I was able to see Maeve before she died. She could barely speak, and I had to whisper because she was too sensitive for loud noises. She told me that all she wanted right then was to be able to drink sparkling water (she was so dehydrated). I wasn’t able to hold her hand or to give her a hug, and I had to wear a mask. We told each other that we loved each other and that we were glad we had been friends. Maeve said that she had wished we’d been closer when she had been less sick. I often feel bitter about what ME has stolen from Maeve and the people who loved her. It took everything. Whenever I am in danger of being consumed by bitterness I remember that one of the last things that Maeve said to me was that she wanted me to have choices in life. That’s who she was: even at the end, she was thinking about people other than herself. 

Living in a world without her: Maeve’s legacy 

Maeve is not just a statistic or a news story. She was a person. She was exceptional, but disabled people do not need to be exceptional in order to deserve to live. Maeve wrote that she had the potential to be an asset to humanity, and I’d like to reassure her it wasn't an unrealised potential. She would have contributed more to the world if she had been allowed to live longer, but even in her death she left us with so much. She touched the lives of everyone who knew her, and she changed mine for the better. So, if anything can come from her death it is this: do not let disabled people be forgotten. 
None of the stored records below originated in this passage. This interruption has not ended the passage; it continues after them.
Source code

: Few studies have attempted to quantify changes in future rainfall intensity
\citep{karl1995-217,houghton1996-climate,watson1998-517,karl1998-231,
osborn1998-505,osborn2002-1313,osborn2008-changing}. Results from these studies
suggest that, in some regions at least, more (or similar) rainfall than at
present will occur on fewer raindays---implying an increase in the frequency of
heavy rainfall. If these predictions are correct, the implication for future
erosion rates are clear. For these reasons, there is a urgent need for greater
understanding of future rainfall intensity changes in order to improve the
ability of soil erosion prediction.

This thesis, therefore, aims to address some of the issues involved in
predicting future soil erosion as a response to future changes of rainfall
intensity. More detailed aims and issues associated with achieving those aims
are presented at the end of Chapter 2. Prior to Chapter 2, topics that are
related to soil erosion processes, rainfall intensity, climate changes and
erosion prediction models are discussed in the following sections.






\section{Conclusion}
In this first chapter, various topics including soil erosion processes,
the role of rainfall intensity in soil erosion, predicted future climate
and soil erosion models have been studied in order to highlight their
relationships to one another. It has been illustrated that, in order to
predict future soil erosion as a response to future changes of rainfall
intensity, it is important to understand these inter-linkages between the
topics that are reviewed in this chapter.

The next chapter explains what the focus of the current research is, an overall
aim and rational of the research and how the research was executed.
Waiting for the miracle: hope for change 

Maeve and I would often talk about the future, and almost all of our imagined futures included a cure for ME. We would be living together in New York or somewhere peaceful like Connemara. She was going to teach me to write in cursive and I would bore her senseless about pop culture. We spoke about the future all the time, because one of the things we had in common was a love for life and all the absurdities that come with it. We spoke about living together and meant it, because neither of us thought she was going to die so soon. All of the scenarios we prepared for were ones where Maeve was alive; she wanted so badly to live and to live well. The only one we didn’t discuss was the one I am living in, where I am supposed to go on without her. To do so is made possible by two things. One is that love never dies, even when a person does. Hope is another. Maeve spoke of a cure and of research funding to help the millions missing to ME. One of her last bits of writing opened with Leonard Cohen’s Waiting for the Miracle:

‘And me, I'm up there waiting/

For the miracle, for the miracle to come.’

At the time of writing, 700,000 people in the UK are living with ME. How can we help them? We will find a cure. But we also need to listen to people with ME and advocate on their behalf. Listen to them. Believe them. There needs to be more research and it needs to be fully funded. Doctors, nurses and social workers need to be better informed about how ME affects a person, and family carers need more respect for the extent of the efforts they go to. 

To the millions missing: Maeve didn’t forget about you, and neither will I.